Dipeluknya wanita yang sudah membesarkannya dengan kasih sayang. Queen menumpahkan perasaan sesaknya di pelukan mamanya. Gadis itu begitu menyimpan banyak rasa sakit hati juga beban.
"Bagaimana, kalau mama bukalah, orang tuamu yang sebenarnya?" Queen melepaskan pelukannya, ia menatap sang mama dengan ekspresi terkejut.
"Apa yang kau lakukan, jika kami bukan orang tua kandungmu?" Queen kembali dibuat terkejut dengan pertanyaan Mamanya.
"Berhentilah, mama. Mana mungkin aku bukan anak kalian?

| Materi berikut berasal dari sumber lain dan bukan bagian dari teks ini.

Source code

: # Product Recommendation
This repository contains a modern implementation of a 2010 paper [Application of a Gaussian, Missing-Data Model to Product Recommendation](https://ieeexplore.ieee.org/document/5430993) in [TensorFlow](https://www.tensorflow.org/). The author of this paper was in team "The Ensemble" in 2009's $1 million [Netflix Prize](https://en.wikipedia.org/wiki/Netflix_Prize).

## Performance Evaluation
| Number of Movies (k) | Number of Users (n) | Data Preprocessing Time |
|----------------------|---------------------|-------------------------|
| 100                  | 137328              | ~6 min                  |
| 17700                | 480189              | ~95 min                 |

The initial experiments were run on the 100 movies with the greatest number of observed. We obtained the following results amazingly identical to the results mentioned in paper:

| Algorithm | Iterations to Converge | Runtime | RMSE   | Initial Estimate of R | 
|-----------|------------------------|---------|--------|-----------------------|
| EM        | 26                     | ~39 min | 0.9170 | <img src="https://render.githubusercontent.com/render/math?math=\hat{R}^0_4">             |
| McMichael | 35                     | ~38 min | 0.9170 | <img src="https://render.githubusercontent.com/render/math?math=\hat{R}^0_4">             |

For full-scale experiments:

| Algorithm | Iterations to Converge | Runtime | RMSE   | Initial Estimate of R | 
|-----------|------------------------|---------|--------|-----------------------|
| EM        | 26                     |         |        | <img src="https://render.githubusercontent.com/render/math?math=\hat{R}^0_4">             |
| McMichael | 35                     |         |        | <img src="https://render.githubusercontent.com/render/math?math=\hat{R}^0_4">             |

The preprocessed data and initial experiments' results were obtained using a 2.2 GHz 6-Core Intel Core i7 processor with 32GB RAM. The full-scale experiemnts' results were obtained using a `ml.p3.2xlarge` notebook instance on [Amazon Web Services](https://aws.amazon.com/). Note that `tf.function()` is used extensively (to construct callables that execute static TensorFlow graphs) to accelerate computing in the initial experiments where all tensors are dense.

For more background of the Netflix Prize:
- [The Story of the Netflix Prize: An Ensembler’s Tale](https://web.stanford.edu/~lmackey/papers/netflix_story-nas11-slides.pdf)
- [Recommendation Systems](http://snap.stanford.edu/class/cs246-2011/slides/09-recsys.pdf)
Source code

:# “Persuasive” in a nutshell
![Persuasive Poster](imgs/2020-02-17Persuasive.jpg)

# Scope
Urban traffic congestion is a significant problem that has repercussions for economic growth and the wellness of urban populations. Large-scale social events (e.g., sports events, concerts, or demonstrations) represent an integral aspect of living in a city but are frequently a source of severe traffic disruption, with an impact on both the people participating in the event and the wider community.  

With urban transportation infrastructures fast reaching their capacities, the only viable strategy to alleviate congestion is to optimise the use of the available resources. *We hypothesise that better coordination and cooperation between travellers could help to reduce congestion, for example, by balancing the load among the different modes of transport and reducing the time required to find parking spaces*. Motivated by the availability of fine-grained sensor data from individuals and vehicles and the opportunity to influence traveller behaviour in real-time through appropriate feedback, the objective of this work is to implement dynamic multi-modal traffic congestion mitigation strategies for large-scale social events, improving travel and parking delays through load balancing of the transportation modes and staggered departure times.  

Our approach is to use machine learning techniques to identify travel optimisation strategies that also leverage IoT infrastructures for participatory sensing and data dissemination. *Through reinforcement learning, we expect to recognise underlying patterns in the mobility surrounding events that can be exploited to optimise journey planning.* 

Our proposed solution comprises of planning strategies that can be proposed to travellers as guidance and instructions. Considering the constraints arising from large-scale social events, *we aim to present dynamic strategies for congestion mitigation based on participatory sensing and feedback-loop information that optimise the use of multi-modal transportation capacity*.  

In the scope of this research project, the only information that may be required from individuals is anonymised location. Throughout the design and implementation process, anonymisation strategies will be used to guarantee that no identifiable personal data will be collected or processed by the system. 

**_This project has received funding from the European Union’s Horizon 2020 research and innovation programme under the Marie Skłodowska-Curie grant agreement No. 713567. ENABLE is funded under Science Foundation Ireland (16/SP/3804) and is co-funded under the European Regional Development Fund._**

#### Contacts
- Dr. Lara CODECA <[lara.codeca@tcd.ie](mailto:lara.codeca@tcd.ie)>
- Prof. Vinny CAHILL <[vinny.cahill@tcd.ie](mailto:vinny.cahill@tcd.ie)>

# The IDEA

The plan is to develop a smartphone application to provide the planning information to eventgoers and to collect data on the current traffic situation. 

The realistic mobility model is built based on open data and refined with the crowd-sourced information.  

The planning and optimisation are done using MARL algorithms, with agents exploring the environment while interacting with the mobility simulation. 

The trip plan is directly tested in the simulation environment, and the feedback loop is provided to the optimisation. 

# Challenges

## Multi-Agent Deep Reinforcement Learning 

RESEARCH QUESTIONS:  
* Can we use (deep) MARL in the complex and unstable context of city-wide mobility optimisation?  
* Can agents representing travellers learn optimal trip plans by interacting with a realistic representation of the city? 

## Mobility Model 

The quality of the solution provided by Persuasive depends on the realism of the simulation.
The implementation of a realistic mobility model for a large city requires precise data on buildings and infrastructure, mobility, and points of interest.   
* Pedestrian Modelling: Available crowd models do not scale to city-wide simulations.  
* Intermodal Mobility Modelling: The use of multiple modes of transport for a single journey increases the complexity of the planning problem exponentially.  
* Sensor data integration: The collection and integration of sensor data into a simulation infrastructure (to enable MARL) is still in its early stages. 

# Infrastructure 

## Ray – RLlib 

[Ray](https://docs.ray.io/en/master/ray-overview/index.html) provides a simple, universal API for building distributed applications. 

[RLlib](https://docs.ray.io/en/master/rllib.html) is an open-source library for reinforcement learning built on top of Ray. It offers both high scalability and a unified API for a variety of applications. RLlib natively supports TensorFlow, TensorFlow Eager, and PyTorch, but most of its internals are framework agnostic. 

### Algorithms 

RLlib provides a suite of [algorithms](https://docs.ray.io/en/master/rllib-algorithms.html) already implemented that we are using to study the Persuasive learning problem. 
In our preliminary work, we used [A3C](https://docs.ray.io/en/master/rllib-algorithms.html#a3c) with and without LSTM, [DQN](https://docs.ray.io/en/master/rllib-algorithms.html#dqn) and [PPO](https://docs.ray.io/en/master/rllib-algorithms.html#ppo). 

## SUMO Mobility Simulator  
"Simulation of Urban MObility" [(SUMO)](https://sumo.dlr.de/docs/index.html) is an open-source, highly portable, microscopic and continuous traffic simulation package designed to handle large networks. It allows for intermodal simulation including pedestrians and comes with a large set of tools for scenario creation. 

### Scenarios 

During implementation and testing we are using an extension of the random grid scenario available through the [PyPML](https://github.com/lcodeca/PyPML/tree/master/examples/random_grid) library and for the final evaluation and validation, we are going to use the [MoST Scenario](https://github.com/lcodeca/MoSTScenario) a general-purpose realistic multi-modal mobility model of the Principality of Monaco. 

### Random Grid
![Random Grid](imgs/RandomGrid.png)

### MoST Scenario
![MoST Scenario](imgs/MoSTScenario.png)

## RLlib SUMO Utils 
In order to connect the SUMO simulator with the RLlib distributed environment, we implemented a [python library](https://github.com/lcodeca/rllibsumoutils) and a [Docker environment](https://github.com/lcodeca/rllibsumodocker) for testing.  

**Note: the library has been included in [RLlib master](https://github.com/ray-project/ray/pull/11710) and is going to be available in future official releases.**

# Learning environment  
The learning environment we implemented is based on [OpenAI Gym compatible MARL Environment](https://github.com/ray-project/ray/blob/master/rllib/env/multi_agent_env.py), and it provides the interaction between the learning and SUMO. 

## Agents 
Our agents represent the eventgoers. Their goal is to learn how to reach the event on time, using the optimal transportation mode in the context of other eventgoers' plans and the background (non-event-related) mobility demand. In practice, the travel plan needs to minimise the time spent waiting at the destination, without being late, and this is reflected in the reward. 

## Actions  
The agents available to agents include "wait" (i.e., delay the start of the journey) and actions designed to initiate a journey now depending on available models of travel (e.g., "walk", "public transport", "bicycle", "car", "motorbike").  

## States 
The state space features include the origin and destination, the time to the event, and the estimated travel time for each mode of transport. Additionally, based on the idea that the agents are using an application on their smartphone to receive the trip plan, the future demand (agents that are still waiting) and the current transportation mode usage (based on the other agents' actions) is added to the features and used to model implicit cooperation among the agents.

Papa dan mama begitu mencintaiku," sahut Queen, hanya menanggapi ucapan mamanya dengan candaan.
Nyonya Albert terdiam, ia hanya terus menatap kosong ke depan. Mengingat kembali peristiwa menakutkan, sebelas tahun lalu.
"Tidurlah, mama. Tidur awal sangat baik untuk kesehatanmu." Queen membaringkan tubuh lemah mamanya. Mengusap rambut sang mama dengan lembut.
Tidak ada lagi percakapan di antara keduanya. Nyonya Albert kembali memikirkan nasib Queen. Ia hanya takut, apabila dia dba suaminya meninggal, siapa yang akan melindungi putrinya Queen.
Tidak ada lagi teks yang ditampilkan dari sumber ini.